Three unpaired electrons at the external electronic level in the ground state contains an atom
1. Titanium 2. Silicon 3. Magnesium 4. Phosphorus
Explanation: in order to have 3 unpaired electrons, the element must be in the fifth group. Hence, the correct answer is 4.
Task number 10.
An atom of a chemical element, the highest oxide of which is RO2, has an external level configuration:
1.ns2 np4 2.ns2 np2 3.ns2 4.ns2 np1
Explanation: this element has an oxidation state (in this compound) +4, that is, it must have 4 valence electrons at the external level. Hence, the correct answer is 2.
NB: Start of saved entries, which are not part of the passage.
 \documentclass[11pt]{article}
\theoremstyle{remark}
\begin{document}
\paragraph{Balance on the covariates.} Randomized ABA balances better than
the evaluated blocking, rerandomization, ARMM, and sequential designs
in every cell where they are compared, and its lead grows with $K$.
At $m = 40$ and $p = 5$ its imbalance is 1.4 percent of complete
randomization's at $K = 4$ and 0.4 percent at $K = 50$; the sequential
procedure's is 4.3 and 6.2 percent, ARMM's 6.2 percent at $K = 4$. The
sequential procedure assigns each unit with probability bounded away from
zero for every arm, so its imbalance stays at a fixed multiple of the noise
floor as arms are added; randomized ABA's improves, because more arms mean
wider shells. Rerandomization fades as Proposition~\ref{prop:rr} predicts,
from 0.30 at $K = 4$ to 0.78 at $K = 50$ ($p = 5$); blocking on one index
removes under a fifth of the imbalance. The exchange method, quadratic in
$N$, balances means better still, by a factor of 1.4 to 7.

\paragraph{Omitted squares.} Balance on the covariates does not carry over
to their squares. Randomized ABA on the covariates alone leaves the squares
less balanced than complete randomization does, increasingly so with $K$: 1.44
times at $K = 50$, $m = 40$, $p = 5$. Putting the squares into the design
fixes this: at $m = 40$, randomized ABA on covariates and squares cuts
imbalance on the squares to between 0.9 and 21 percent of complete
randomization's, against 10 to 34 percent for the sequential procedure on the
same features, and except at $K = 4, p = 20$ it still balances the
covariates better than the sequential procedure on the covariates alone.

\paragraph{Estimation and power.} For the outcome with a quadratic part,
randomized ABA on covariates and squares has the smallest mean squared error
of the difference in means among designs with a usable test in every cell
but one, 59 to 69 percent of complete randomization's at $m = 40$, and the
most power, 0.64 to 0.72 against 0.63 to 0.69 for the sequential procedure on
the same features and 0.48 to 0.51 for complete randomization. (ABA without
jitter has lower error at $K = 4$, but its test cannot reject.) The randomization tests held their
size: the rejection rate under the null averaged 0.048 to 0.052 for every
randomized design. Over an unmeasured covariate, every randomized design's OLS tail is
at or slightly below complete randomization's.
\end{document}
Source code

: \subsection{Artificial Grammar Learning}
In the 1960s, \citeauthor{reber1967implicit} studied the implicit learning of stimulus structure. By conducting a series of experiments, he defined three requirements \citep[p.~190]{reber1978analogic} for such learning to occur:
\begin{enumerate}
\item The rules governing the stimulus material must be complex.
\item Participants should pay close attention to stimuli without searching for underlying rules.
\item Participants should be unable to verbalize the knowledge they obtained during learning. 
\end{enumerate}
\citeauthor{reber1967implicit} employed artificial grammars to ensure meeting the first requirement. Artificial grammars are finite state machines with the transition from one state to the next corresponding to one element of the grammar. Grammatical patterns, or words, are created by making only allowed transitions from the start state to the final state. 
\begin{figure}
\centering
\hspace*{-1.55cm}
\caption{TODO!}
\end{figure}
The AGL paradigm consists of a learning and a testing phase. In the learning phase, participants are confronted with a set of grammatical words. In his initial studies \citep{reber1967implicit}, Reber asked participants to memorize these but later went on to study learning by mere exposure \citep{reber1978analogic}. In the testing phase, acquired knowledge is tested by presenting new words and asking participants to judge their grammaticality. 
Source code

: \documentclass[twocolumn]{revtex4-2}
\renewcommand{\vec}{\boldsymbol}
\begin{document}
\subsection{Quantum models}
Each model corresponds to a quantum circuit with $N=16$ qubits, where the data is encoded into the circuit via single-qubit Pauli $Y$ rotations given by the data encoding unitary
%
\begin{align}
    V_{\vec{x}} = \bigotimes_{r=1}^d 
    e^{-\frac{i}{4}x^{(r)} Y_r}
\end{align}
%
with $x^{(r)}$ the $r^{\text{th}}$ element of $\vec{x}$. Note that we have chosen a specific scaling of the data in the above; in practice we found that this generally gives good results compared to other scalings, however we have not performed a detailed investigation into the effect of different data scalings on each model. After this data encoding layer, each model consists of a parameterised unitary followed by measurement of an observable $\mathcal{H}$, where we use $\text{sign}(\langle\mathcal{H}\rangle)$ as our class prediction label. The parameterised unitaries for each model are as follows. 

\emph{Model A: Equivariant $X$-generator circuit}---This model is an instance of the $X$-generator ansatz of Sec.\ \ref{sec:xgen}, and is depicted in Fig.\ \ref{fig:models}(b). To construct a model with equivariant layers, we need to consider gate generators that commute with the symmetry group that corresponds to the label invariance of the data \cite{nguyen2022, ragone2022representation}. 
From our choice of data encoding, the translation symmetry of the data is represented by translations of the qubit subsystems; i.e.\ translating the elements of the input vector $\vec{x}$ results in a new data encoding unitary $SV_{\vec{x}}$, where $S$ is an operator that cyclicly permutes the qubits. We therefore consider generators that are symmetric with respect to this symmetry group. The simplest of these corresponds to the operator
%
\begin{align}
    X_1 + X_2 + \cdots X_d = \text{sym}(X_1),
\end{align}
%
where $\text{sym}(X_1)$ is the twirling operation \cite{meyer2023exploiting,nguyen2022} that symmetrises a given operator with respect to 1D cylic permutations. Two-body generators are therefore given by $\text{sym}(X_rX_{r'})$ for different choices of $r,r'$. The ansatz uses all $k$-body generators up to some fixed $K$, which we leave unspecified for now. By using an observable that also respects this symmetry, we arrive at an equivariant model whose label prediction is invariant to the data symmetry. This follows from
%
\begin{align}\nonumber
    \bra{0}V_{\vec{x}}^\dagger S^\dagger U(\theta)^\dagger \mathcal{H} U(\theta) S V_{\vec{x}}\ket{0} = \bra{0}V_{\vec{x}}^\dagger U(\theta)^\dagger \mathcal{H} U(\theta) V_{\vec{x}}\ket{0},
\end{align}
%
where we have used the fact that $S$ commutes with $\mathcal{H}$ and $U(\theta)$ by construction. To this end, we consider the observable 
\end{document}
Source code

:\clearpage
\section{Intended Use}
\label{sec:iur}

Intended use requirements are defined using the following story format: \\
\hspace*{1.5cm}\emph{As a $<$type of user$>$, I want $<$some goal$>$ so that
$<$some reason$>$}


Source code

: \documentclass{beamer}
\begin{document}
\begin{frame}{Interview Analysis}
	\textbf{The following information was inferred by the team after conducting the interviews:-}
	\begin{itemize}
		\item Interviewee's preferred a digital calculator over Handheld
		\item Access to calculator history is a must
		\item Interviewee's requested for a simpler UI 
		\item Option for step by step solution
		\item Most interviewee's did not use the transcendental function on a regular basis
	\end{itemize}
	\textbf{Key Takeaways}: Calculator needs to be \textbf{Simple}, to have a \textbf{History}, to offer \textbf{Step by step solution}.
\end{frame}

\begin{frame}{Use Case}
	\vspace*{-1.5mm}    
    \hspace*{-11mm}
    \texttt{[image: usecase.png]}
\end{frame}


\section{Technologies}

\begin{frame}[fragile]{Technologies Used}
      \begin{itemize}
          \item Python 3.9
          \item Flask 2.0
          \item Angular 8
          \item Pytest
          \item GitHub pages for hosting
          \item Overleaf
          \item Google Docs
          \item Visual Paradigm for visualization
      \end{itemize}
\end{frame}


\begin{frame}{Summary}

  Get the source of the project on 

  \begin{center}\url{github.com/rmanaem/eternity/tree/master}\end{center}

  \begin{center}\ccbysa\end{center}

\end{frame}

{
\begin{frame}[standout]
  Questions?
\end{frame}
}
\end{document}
(you might think that the correct answer is 1, but such an atom will have a maximum oxidation state of +6 (since 6 electrons are at the outer level), but we need the higher oxide to have the formula RO2, and such an element will have the higher oxide RO3)
Assignments for independent work.
1. The electronic configuration 1s2 2s2 2p6 3s2 3p5 corresponds to the atom
1. Aluminum 2. Nitrogen 3. Chlorine 4. Fluorine
2. The eight-electron outer shell has a particle
1. P3 + 2. Mg2 + 3. Cl5 + 4. Fe2 +
3. The ordinal number of the element, the electronic structure of the atom of which is 1s2 2s2 2p3, is
1. 5 2. 6 3. 7 4. 4
4. The number of electrons in the copper ion Cu2 + is
1. 64 2. 66 3. 29 4. 27
5. A similar configuration of the external energy level has nitrogen atoms and
1. Sulfur 2. Chlorine 3. Arsenic 4. Manganese
6. Which compound contains a cation and an anion with the electronic configuration 1s2 2s2 2p6 3s3 3p6?
1. NaCl 2. NaBr 3. KCl 4. KBr
7. The number of electrons in the iron ion Fe2 + is
1. 54 2. 28 3. 58 4. 24
8. The electronic configuration of an inert gas has an ion
1. Cr2 + 2. S2- 3. Zn2 + 4. N2-
9. A similar configuration of the external energy level has fluorine atoms and
1. Oxygen 2. Lithium 3. Bromine 4. Neon
10. The element, the electronic formula of the atom of which is 1s2 2s2 2p6 3s2 3p4, corresponds to a hydrogen compound
1. HCl 2. PH3 3. H2S 4. SiH4
In this note, we used tasks from the collection of the USE 2016, edited by A.A. Kaverina.